DATA FOR PROCESSING:
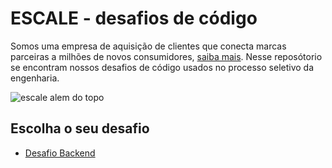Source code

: # ESCALE - desafios de código

Somos uma empresa de aquisição de clientes que conecta marcas parceiras a milhões de novos consumidores, [saiba mais](https://escale.com.br/). 
Nesse reposótorio se encontram nossos desafios de código usados no processo seletivo da engenharia.

![escale alem do topo](https://media-exp3.licdn.com/dms/image/C4D1BAQEMO_FaILQi9Q/company-background_10000/0/1615415890625?e=1625778000&v=beta&t=2ceZ-TsHhLyg-DocRJRSIl1RO_yVMujO2Gbh-uFRTp8)


## Escolha o seu desafio
- [Desafio Backend](backend/README.md)
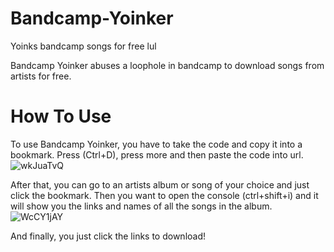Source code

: # Bandcamp-Yoinker
Yoinks bandcamp songs for free lul

Bandcamp Yoinker abuses a loophole in bandcamp to download songs from artists for free.

# How To Use
To use Bandcamp Yoinker, you have to take the code and copy it into a bookmark.
Press (Ctrl+D), press more and then paste the code into url.
![wkJuaTvQ](https://user-images.githubusercontent.com/68979871/143673265-e68530e4-dfa4-4091-ae1f-82fcc37010eb.png)

After that, you can go to an artists album or song of your choice and just click the bookmark. Then you want to open the console (ctrl+shift+i) and it will show you the links and names of all the songs in the album.
![WcCY1jAY](https://user-images.githubusercontent.com/68979871/143673304-5e5c01bc-8e22-4297-98c3-ebd582ff7bcb.png)

And finally, you just click the links to download!
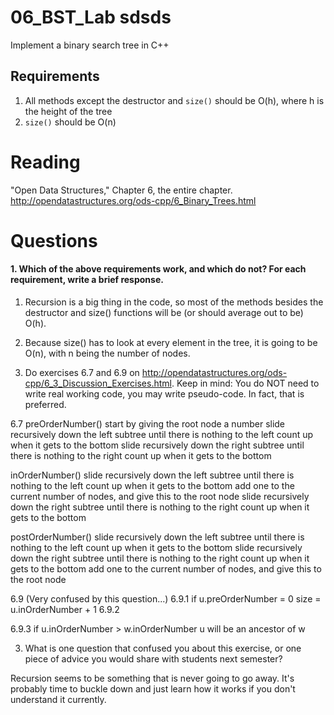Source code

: 06_BST_Lab sdsds
==============

Implement a binary search tree in C++

Requirements
------------

1. All methods except the destructor and `size()` should be O(h), where h is the height of the tree
2. `size()` should be O(n)

Reading
=======
"Open Data Structures," Chapter 6, the entire chapter. http://opendatastructures.org/ods-cpp/6_Binary_Trees.html

Questions
=========

#### 1. Which of the above requirements work, and which do not? For each requirement, write a brief response.

1. Recursion is a big thing in the code, so most of the methods besides the destructor and size() functions will be (or should average out to be) O(h).
2. Because size() has to look at every element in the tree, it is going to be O(n), with n being the number of nodes.

2. Do exercises 6.7 and 6.9 on http://opendatastructures.org/ods-cpp/6_3_Discussion_Exercises.html. Keep in mind: You do NOT need to write real working code, you may write pseudo-code. In fact, that is preferred.

6.7 
preOrderNumber()
	start by giving the root node a number
	slide recursively down the left subtree until there is nothing to the left
	count up when it gets to the bottom
	slide recursively down the right subtree until there is nothing to the right
	count up when it gets to the bottom

inOrderNumber()
	slide recursively down the left subtree until there is nothing to the left
	count up when it gets to the bottom
	add one to the current number of nodes, and give this to the root node
	slide recursively down the right subtree until there is nothing to the right
	count up when it gets to the bottom

postOrderNumber()
	slide recursively down the left subtree until there is nothing to the left
	count up when it gets to the bottom
	slide recursively down the right subtree until there is nothing to the right
	count up when it gets to the bottom
	add one to the current number of nodes, and give this to the root node

6.9 (Very confused by this question...)
6.9.1
	if u.preOrderNumber = 0
	size = u.inOrderNumber + 1
6.9.2

6.9.3
	if u.inOrderNumber > w.inOrderNumber
	u will be an ancestor of w
	

3. What is one question that confused you about this exercise, or one piece of advice you would share with students next semester?

Recursion seems to be something that is never going to go away. It's probably time to buckle down and just learn how it works if you don't understand it currently.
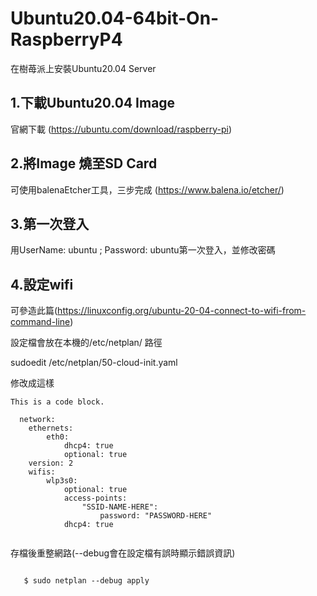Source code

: # Ubuntu20.04-64bit-On-RaspberryP4
在樹苺派上安裝Ubuntu20.04 Server

<h2>1.下載Ubuntu20.04 Image</h2>

官網下載 (https://ubuntu.com/download/raspberry-pi)

<h2>2.將Image 燒至SD Card</h2>

可使用balenaEtcher工具，三步完成 (https://www.balena.io/etcher/)

<h2>3.第一次登入</h2>

用UserName: ubuntu ; Password: ubuntu第一次登入，並修改密碼

<h2>4.設定wifi</h2>

可參造此篇(https://linuxconfig.org/ubuntu-20-04-connect-to-wifi-from-command-line)
  
  設定檔會放在本機的/etc/netplan/ 路徑
  
  sudoedit /etc/netplan/50-cloud-init.yaml
  
  修改成這樣
  
  <pre><code>This is a code block.

  network:
    ethernets:
        eth0:
            dhcp4: true
            optional: true
    version: 2
    wifis:
        wlp3s0:
            optional: true
            access-points:
                "SSID-NAME-HERE":
                    password: "PASSWORD-HERE"
            dhcp4: true
   </code></pre>
   
   存檔後重整網路(--debug會在設定檔有誤時顯示錯誤資訊)
   
   <pre><code>
   $ sudo netplan --debug apply
   </code></pre>
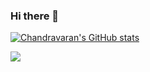 ### Hi there 👋

<!--
**chandravaran/chandravaran** is a ✨ _special_ ✨ repository because its `README.md` (this file) appears on your GitHub profile.

Here are some ideas to get you started:

- 🔭 I’m currently working on ...
- 🌱 I’m currently learning ...
- 👯 I’m looking to collaborate on ...
- 🤔 I’m looking for help with ...
- 💬 Ask me about ...
- 📫 How to reach me: ...
- 😄 Pronouns: ...
- ⚡ Fun fact: ...
-->
[![Chandravaran's GitHub stats](https://github-readme-stats.vercel.app/api?username=chandravaran)](https://github.com/chandravaran/github-readme-stats)

<img align="center" src="https://github-readme-stats.vercel.app/api/top-langs/?username=chandravaran&count-private=true"/>

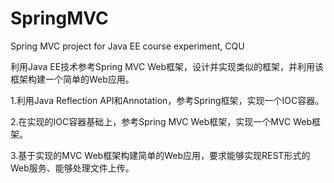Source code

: # SpringMVC
Spring MVC project for Java EE course experiment, CQU

利用Java EE技术参考Spring MVC Web框架，设计并实现类似的框架，并利用该框架构建一个简单的Web应用。

1.利用Java Reflection API和Annotation，参考Spring框架，实现一个IOC容器。

2.在实现的IOC容器基础上，参考Spring MVC Web框架，实现一个MVC Web框架。

3.基于实现的MVC Web框架构建简单的Web应用，要求能够实现REST形式的Web服务、能够处理文件上传。
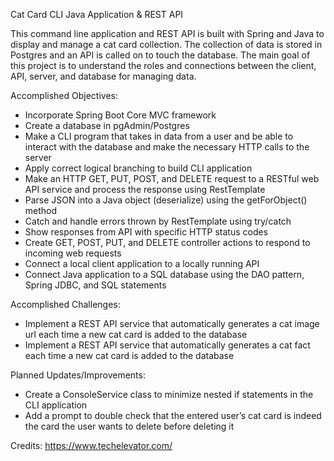 Cat Card CLI Java Application & REST API

This command line application and REST API is built with Spring and Java to display and manage a cat card collection. The collection of data is stored in Postgres and an API is called on to touch the database. The main goal of this project is to understand the roles and connections between the client, API, server, and database for managing data.

Accomplished Objectives:

- Incorporate Spring Boot Core MVC framework
- Create a database in pgAdmin/Postgres
- Make a CLI program that takes in data from a user and be able to interact with the database and make the necessary HTTP calls to the server
- Apply correct logical branching to build CLI application 
- Make an HTTP GET, PUT, POST, and DELETE request to a RESTful web API service and process the response using RestTemplate
- Parse JSON into a Java object (deserialize) using the getForObject() method 
- Catch and handle errors thrown by RestTemplate using try/catch
- Show responses from API with specific HTTP status codes
- Create GET, POST, PUT, and DELETE controller actions to respond to incoming web requests 
- Connect a local client application to a locally running API
- Connect Java application to a SQL database using the DAO pattern, Spring JDBC, and SQL statements

Accomplished Challenges:

- Implement a REST API service that automatically generates a cat image url each time a new cat card is added to the database
- Implement a REST API service that automatically generates a cat fact each time a new cat card is added to the database

Planned Updates/Improvements:

- Create a ConsoleService class to minimize nested if statements in the CLI application
- Add a prompt to double check that the entered user’s cat card is indeed the card the user wants to delete before deleting it

Credits: https://www.techelevator.com/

DESCRIPTION OF THE TASK:
Where an entry contains an image, drop the image and copy everything else word for word.

ANSWER TO THIS EXERCISE:
Source code

: # ESCALE - desafios de código

Somos uma empresa de aquisição de clientes que conecta marcas parceiras a milhões de novos consumidores, [saiba mais](https://escale.com.br/). 
Nesse reposótorio se encontram nossos desafios de código usados no processo seletivo da engenharia.

![escale alem do topo](https://media-exp3.licdn.com/dms/image/C4D1BAQEMO_FaILQi9Q/company-background_10000/0/1615415890625?e=1625778000&v=beta&t=2ceZ-TsHhLyg-DocRJRSIl1RO_yVMujO2Gbh-uFRTp8)


## Escolha o seu desafio
- [Desafio Backend](backend/README.md)
Source code

: # Bandcamp-Yoinker
Yoinks bandcamp songs for free lul

Bandcamp Yoinker abuses a loophole in bandcamp to download songs from artists for free.

# How To Use
To use Bandcamp Yoinker, you have to take the code and copy it into a bookmark.
Press (Ctrl+D), press more and then paste the code into url.
![wkJuaTvQ](https://user-images.githubusercontent.com/68979871/143673265-e68530e4-dfa4-4091-ae1f-82fcc37010eb.png)

After that, you can go to an artists album or song of your choice and just click the bookmark. Then you want to open the console (ctrl+shift+i) and it will show you the links and names of all the songs in the album.
![WcCY1jAY](https://user-images.githubusercontent.com/68979871/143673304-5e5c01bc-8e22-4297-98c3-ebd582ff7bcb.png)

And finally, you just click the links to download!
Source code

: 06_BST_Lab sdsds
==============

Implement a binary search tree in C++

Requirements
------------

1. All methods except the destructor and `size()` should be O(h), where h is the height of the tree
2. `size()` should be O(n)

Reading
=======
"Open Data Structures," Chapter 6, the entire chapter. http://opendatastructures.org/ods-cpp/6_Binary_Trees.html

Questions
=========

#### 1. Which of the above requirements work, and which do not? For each requirement, write a brief response.

1. Recursion is a big thing in the code, so most of the methods besides the destructor and size() functions will be (or should average out to be) O(h).
2. Because size() has to look at every element in the tree, it is going to be O(n), with n being the number of nodes.

2. Do exercises 6.7 and 6.9 on http://opendatastructures.org/ods-cpp/6_3_Discussion_Exercises.html. Keep in mind: You do NOT need to write real working code, you may write pseudo-code. In fact, that is preferred.

6.7 
preOrderNumber()
	start by giving the root node a number
	slide recursively down the left subtree until there is nothing to the left
	count up when it gets to the bottom
	slide recursively down the right subtree until there is nothing to the right
	count up when it gets to the bottom

inOrderNumber()
	slide recursively down the left subtree until there is nothing to the left
	count up when it gets to the bottom
	add one to the current number of nodes, and give this to the root node
	slide recursively down the right subtree until there is nothing to the right
	count up when it gets to the bottom

postOrderNumber()
	slide recursively down the left subtree until there is nothing to the left
	count up when it gets to the bottom
	slide recursively down the right subtree until there is nothing to the right
	count up when it gets to the bottom
	add one to the current number of nodes, and give this to the root node

6.9 (Very confused by this question...)
6.9.1
	if u.preOrderNumber = 0
	size = u.inOrderNumber + 1
6.9.2

6.9.3
	if u.inOrderNumber > w.inOrderNumber
	u will be an ancestor of w
	

3. What is one question that confused you about this exercise, or one piece of advice you would share with students next semester?

Recursion seems to be something that is never going to go away. It's probably time to buckle down and just learn how it works if you don't understand it currently.
Source code

: # Ubuntu20.04-64bit-On-RaspberryP4
在樹苺派上安裝Ubuntu20.04 Server

<h2>1.下載Ubuntu20.04 Image</h2>

官網下載 (https://ubuntu.com/download/raspberry-pi)

<h2>2.將Image 燒至SD Card</h2>

可使用balenaEtcher工具，三步完成 (https://www.balena.io/etcher/)

<h2>3.第一次登入</h2>

用UserName: ubuntu ; Password: ubuntu第一次登入，並修改密碼

<h2>4.設定wifi</h2>

可參造此篇(https://linuxconfig.org/ubuntu-20-04-connect-to-wifi-from-command-line)
  
  設定檔會放在本機的/etc/netplan/ 路徑
  
  sudoedit /etc/netplan/50-cloud-init.yaml
  
  修改成這樣
  
  <pre><code>This is a code block.

  network:
    ethernets:
        eth0:
            dhcp4: true
            optional: true
    version: 2
    wifis:
        wlp3s0:
            optional: true
            access-points:
                "SSID-NAME-HERE":
                    password: "PASSWORD-HERE"
            dhcp4: true
   </code></pre>
   
   存檔後重整網路(--debug會在設定檔有誤時顯示錯誤資訊)
   
   <pre><code>
   $ sudo netplan --debug apply
   </code></pre>
 ### Hi there 👋

<!--
**chandravaran/chandravaran** is a ✨ _special_ ✨ repository because its `README.md` (this file) appears on your GitHub profile.

Here are some ideas to get you started:

- 🔭 I’m currently working on ...
- 🌱 I’m currently learning ...
- 👯 I’m looking to collaborate on ...
- 🤔 I’m looking for help with ...
- 💬 Ask me about ...
- 📫 How to reach me: ...
- 😄 Pronouns: ...
- ⚡ Fun fact: ...
-->
[![Chandravaran's GitHub stats](https://github-readme-stats.vercel.app/api?username=chandravaran)](https://github.com/chandravaran/github-readme-stats)

<img align="center" src="https://github-readme-stats.vercel.app/api/top-langs/?username=chandravaran&count-private=true"/>

Source code

: # SpringMVC
Spring MVC project for Java EE course experiment, CQU

利用Java EE技术参考Spring MVC Web框架，设计并实现类似的框架，并利用该框架构建一个简单的Web应用。

1.利用Java Reflection API和Annotation，参考Spring框架，实现一个IOC容器。

2.在实现的IOC容器基础上，参考Spring MVC Web框架，实现一个MVC Web框架。

3.基于实现的MVC Web框架构建简单的Web应用，要求能够实现REST形式的Web服务、能够处理文件上传。
 Cat Card CLI Java Application & REST API

This command line application and REST API is built with Spring and Java to display and manage a cat card collection. The collection of data is stored in Postgres and an API is called on to touch the database. The main goal of this project is to understand the roles and connections between the client, API, server, and database for managing data.

Accomplished Objectives:

- Incorporate Spring Boot Core MVC framework
- Create a database in pgAdmin/Postgres
- Make a CLI program that takes in data from a user and be able to interact with the database and make the necessary HTTP calls to the server
- Apply correct logical branching to build CLI application 
- Make an HTTP GET, PUT, POST, and DELETE request to a RESTful web API service and process the response using RestTemplate
- Parse JSON into a Java object (deserialize) using the getForObject() method 
- Catch and handle errors thrown by RestTemplate using try/catch
- Show responses from API with specific HTTP status codes
- Create GET, POST, PUT, and DELETE controller actions to respond to incoming web requests 
- Connect a local client application to a locally running API
- Connect Java application to a SQL database using the DAO pattern, Spring JDBC, and SQL statements

Accomplished Challenges:

- Implement a REST API service that automatically generates a cat image url each time a new cat card is added to the database
- Implement a REST API service that automatically generates a cat fact each time a new cat card is added to the database

Planned Updates/Improvements:

- Create a ConsoleService class to minimize nested if statements in the CLI application
- Add a prompt to double check that the entered user’s cat card is indeed the card the user wants to delete before deleting it

Credits: https://www.techelevator.com/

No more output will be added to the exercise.